Diethard Steiner On Business Intelligence

Someone creating data processing flows via visual tools is not necessarily used to creating unit tests or more wider scoped tests as part of their endeavour. It’s easy for people to quickly drag and drop a few transforms onto the canvas, link them up and apply a few settings and think they are done. At some point this hurry will bite you.

We always should develop with data

Blindly developing a data processing pipeline is a show stopper. Don’t just take requirement and straight away translate them to a series of transform instructions without having even any data available to test the logic.

Your options the get hold of some data are e.g.:

create synthetic data: There are a few tools out there that help you to generate sample data automatically. In the worst case, just create a small sample by hand.
access to a testing dataset (test DB, test files etc)
take a subset of the live data (caution here with sensitive data - you might have to mask/tokenise it or even remove it - make sure you have the permission to export live data)
source data from some publicly available data source (in case it happens to be in the same structure)

Even if you sit in a top security office with no connection to the actual data store or in case you are developing a Beam pipeline, you can still use Hop’s datasets to simulate the input data: In example, if you are using a Table Input transform, by assigning a test dataset to it Hop will not actually execute the Table Input transform itself but just read the sample data you provided.
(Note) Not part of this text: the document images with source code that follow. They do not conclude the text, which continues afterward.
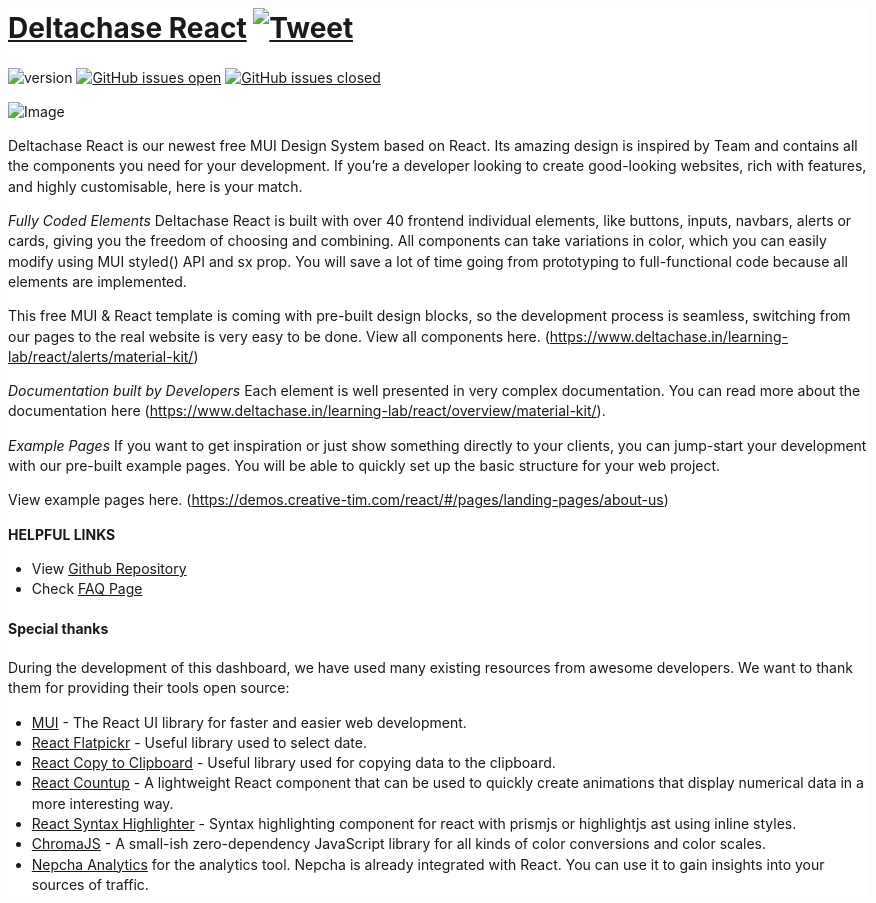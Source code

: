 # [Deltachase React](http://demos.creative-tim.com/react/#/?ref=readme-mkr) [![Tweet](https://img.shields.io/twitter/url/http/shields.io.svg?style=social&logo=twitter)](https://twitter.com/intent/tweet?url=https://www.deltachase.in/product/react&text=Check%20Material%20kit%20React%20made%20by%20@CreativeTim%20#webdesign%20#kit%20#materialdesign%20#react%20https://www.deltachase.in/product/react)

![version](https://img.shields.io/badge/version-2.1.0-blue.svg) [![GitHub issues open](https://img.shields.io/github/issues/creativetimofficial/react.svg)](https://github.com/creativetimofficial/react/issues?q=is%3Aopen+is%3Aissue) [![GitHub issues closed](https://img.shields.io/github/issues-closed-raw/creativetimofficial/react.svg)](https://github.com/creativetimofficial/react/issues?q=is%3Aissue+is%3Aclosed)

![Image](https://s3.amazonaws.com/creativetim_bucket/products/83/original/material-kit-2-react.jpg)

Deltachase React is our newest free MUI Design System based on React. Its amazing design is inspired by Team and contains all the components you need for your development. If you’re a developer looking to create good-looking websites, rich with features, and highly customisable, here is your match.

_Fully Coded Elements_
Deltachase React is built with over 40 frontend individual elements, like buttons, inputs, navbars, alerts or cards, giving you the freedom of choosing and combining. All components can take variations in color, which you can easily modify using MUI styled() API and sx prop. You will save a lot of time going from prototyping to full-functional code because all elements are implemented.

This free MUI & React template is coming with pre-built design blocks, so the development process is seamless,
switching from our pages to the real website is very easy to be done.
View all components here. (https://www.deltachase.in/learning-lab/react/alerts/material-kit/)

_Documentation built by Developers_
Each element is well presented in very complex documentation.
You can read more about the documentation here (https://www.deltachase.in/learning-lab/react/overview/material-kit/).

_Example Pages_
If you want to get inspiration or just show something directly to your clients, you can jump-start your development with our pre-built example pages. You will be able to quickly set up the basic structure for your web project.

View example pages here. (https://demos.creative-tim.com/react/#/pages/landing-pages/about-us)

**HELPFUL LINKS**

- View [Github Repository](https://github.com/creativetimofficial/react)
- Check [FAQ Page](https://www.deltachase.in/faq)

#### Special thanks

During the development of this dashboard, we have used many existing resources from awesome developers. We want to thank them for providing their tools open source:

- [MUI](https://mui.com/) - The React UI library for faster and easier web development.
- [React Flatpickr](https://github.com/haoxins/react-flatpickr) - Useful library used to select date.
- [React Copy to Clipboard](https://github.com/nkbt/react-copy-to-clipboard) - Useful library used for copying data to the clipboard.
- [React Countup](https://github.com/glennreyes/react-countup) - A lightweight React component that can be used to quickly create animations that display numerical data in a more interesting way.
- [React Syntax Highlighter](https://github.com/react-syntax-highlighter/react-syntax-highlighter) - Syntax highlighting component for react with prismjs or highlightjs ast using inline styles.
- [ChromaJS](https://gka.github.io/chroma.js/) - A small-ish zero-dependency JavaScript library for all kinds of color conversions and color scales.
- [Nepcha Analytics](https://nepcha.com?ref=readme) for the analytics tool. Nepcha is already integrated with  React. You can use it to gain insights into your sources of traffic.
The same logic applies to any other input transform. Just create some synthetic data and configure Hop to read it as input dataset.

IMAGE OF DATASET USAGE

Everything starts with a test

You must have heard about the best practice of creating a unit test before starting any programming. The same principal applies to creating a data pipeline. At the bare minimum make sure that you have the input dataset(s) ready before you start working on a data pipeline.

If you want to fully test your pipelines and workflows, make sure that your environment has all the dependencies in place: In example, are all the database tables created and loaded with the sample data? I tend to write a dedicated Hop workflow to initialise the environment, execute the main workflow and then finally validate the results. This can all be done with Hop.
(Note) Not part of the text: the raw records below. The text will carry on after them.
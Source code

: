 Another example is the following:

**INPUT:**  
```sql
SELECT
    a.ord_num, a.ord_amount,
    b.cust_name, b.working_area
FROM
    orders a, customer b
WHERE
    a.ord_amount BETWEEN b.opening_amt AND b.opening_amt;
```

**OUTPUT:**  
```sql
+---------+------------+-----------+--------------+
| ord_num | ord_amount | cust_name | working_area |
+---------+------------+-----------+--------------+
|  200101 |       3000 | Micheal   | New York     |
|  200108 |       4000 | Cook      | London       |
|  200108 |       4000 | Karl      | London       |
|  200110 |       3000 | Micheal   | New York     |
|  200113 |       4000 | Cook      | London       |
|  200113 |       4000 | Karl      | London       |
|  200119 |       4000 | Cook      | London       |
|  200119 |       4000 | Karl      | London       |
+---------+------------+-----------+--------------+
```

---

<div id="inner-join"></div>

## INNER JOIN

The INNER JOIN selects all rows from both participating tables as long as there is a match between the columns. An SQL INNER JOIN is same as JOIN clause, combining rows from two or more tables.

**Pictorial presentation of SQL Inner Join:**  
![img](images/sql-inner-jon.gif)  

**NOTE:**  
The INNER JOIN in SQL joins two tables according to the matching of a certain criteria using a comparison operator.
And don’t be tempted to think: Oh that’s too much work! If you do your due diligence and check the results of your pipeline manually with your query, you quite likely run a few other scripts manually to get you there. So in theory this is just about automating the process. This will very soon safe you time, the results are always reproducible , and it’s also all documented in a very basic way: Ever arrived at a project mid-way or had to take a project over and had no trace of any tests every done? If you have a Hop workflow ready to start the test(s) automatically, wouldn’t that be nice?

IMAGE OF SAMPLE TEST WORKFLOW

One very important thing to keep in mind here is that you must always make sure that your dev environment is clean:

In example:

All database tables are dropped
All result and input files are removed
All variables are unset

What you want to make sure is that if you were to deploy your code into a new environment, that it will work there straight away. By making sure that your test runs on a clean environment, you are setting the scene for this.
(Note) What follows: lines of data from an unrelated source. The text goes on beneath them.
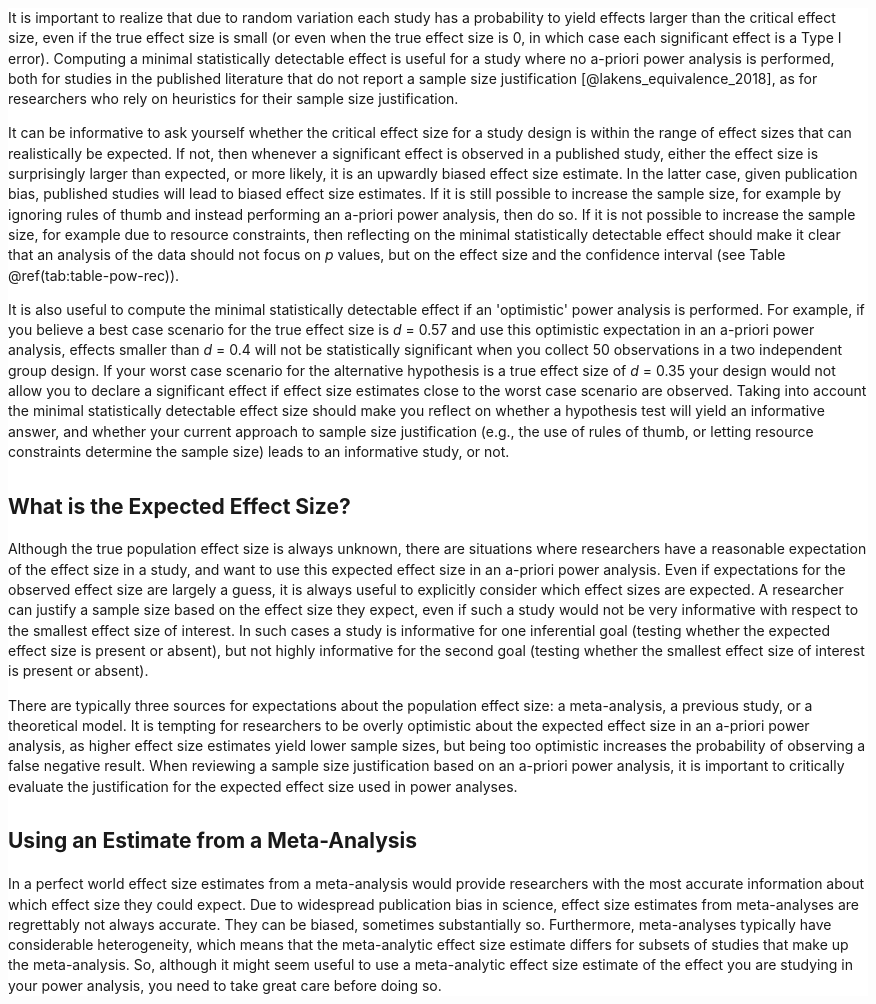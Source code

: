 It is important to realize that due to random variation each study has a probability to yield effects larger than the critical effect size, even if the true effect size is small (or even when the true effect size is 0, in which case each significant effect is a Type I error). Computing a minimal statistically detectable effect is useful for a study where no a-priori power analysis is performed, both for studies in the published literature that do not report a sample size justification [@lakens_equivalence_2018], as for researchers who rely on heuristics for their sample size justification. 

It can be informative to ask yourself whether the critical effect size for a study design is within the range of effect sizes that can realistically be expected. If not, then whenever a significant effect is observed in a published study, either the effect size is surprisingly larger than expected, or more likely, it is an upwardly biased effect size estimate. In the latter case, given publication bias, published studies will lead to biased effect size estimates. If it is still possible to increase the sample size, for example by ignoring rules of thumb and instead performing an a-priori power analysis, then do so. If it is not possible to increase the sample size, for example due to resource constraints, then reflecting on the minimal statistically detectable effect should make it clear that an analysis of the data should not focus on *p* values, but on the effect size and the confidence interval (see Table \@ref(tab:table-pow-rec)).

It is also useful to compute the minimal statistically detectable effect if an 'optimistic' power analysis is performed. For example, if you believe a best case scenario for the true effect size is *d* = 0.57 and use this optimistic expectation in an a-priori power analysis, effects smaller than *d* = 0.4 will not be statistically significant when you collect 50 observations in a two independent group design. If your worst case scenario for the alternative hypothesis is a true effect size of *d* = 0.35 your design would not allow you to declare a significant effect if effect size estimates close to the worst case scenario are observed. Taking into account the minimal statistically detectable effect size should make you reflect on whether a hypothesis test will yield an informative answer, and whether your current approach to sample size justification (e.g., the use of rules of thumb, or letting resource constraints determine the sample size) leads to an informative study, or not.

## What is the Expected Effect Size?

Although the true population effect size is always unknown, there are situations where researchers have a reasonable expectation of the effect size in a study, and want to use this expected effect size in an a-priori power analysis. Even if expectations for the observed effect size are largely a guess, it is always useful to explicitly consider which effect sizes are expected. A researcher can justify a sample size based on the effect size they expect, even if such a study would not be very informative with respect to the smallest effect size of interest. In such cases a study is informative for one inferential goal (testing whether the expected effect size is present or absent), but not highly informative for the second goal (testing whether the smallest effect size of interest is present or absent). 

There are typically three sources for expectations about the population effect size: a meta-analysis, a previous study, or a theoretical model. It is tempting for researchers to be overly optimistic about the expected effect size in an a-priori power analysis, as higher effect size estimates yield lower sample sizes, but being too optimistic increases the probability of observing a false negative result. When reviewing a sample size justification based on an a-priori power analysis, it is important to critically evaluate the justification for the expected effect size used in power analyses.

## Using an Estimate from a Meta-Analysis

In a perfect world effect size estimates from a meta-analysis would provide researchers with the most accurate information about which effect size they could expect. Due to widespread publication bias in science, effect size estimates from meta-analyses are regrettably not always accurate. They can be biased, sometimes substantially so. Furthermore, meta-analyses typically have considerable heterogeneity, which means that the meta-analytic effect size estimate differs for subsets of studies that make up the meta-analysis. So, although it might seem useful to use a meta-analytic effect size estimate of the effect you are studying in your power analysis, you need to take great care before doing so.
There are of course cases like CDC where you might have several runs without clearing down the environment, but these exception must be well understood.

As mentioned, if you can’t simulate the environment locally, you can also use Hop’s datasets to work around this. It’s a very useful and handy feature - just keep in mind that you will still have to setup the test as described in the previous paragraph since this approach does not test the input instructions. You can run the full test in another environment then.

Variables as first class citizens

Add variables straight from the beginning of your development efforts. It will be a lot more work to add them retrospectively. The important thing is that you also should straight away add them to Hop’s environment definitions (see my article …): This way, while you develop, the variables will be replaced by their actual values and you can properly preview the data.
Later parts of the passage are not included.